LAVAL, Quebec — Alimentation Couche-Tard Inc. and CrossAmerica Partners LP, its former affiliate, will pay a $3.5 million civil penalty to the Federal Trade Commission (FTC).
This will settle allegations that the companies violated an order requiring the divestitures of 10 retail fuel stations in Minnesota and Wisconsin to FTC-approved buyers no later than June 15, 2018.
The order, which was approved in February 2018 following a public comment period, settled charges that Couche-Tard and CrossAmerica's acquisition of Holiday Cos. was anticompetitive as it would have increased the risk of both unilateral and coordinated anticompetitive effects in all 10 of the markets at issue, as Convenience Store News previously reported.

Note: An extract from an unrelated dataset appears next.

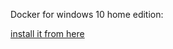 Docker for windows 10 home edition:<br>


[install it from here](https://hub.docker.com/editions/community/docker-ce-desktop-windows/)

The FTC alleged that violations of the order included:
- Failing to divest to one or more FTC-approved buyers by the deadline, retail fuel stations in the Minnesota divestiture markets of Aitkin, Hibbing, Minnetonka, Mora, St. Paul, and St. Peter; and the Wisconsin divestiture markets of Hayward, Siren and Spooner;
- Failing to maintain the viability, marketability and competitiveness of the Hibbing retail fuel station, and failing to divest the retail fuel station as an ongoing business;
- Failing to provide accurate and detailed information in compliance reports submitted in March, April, and May of 2018 about their efforts to divest; and
- Failing to provide, in compliance reports from June 18, 2018, through at least June 19, 2019, a full description of efforts to comply with the 2018 order to maintain assets with regard to the Hibbing retail fuel station.
The FTC voted 5-0 to authorize its staff to file the civil penalty complaint and to approve the proposed judgment, as well as to issue a commission statement.
Laval-based Couche-Tard has more than 16,000 sites across 26 countries and regions. Its global brand is Circle K.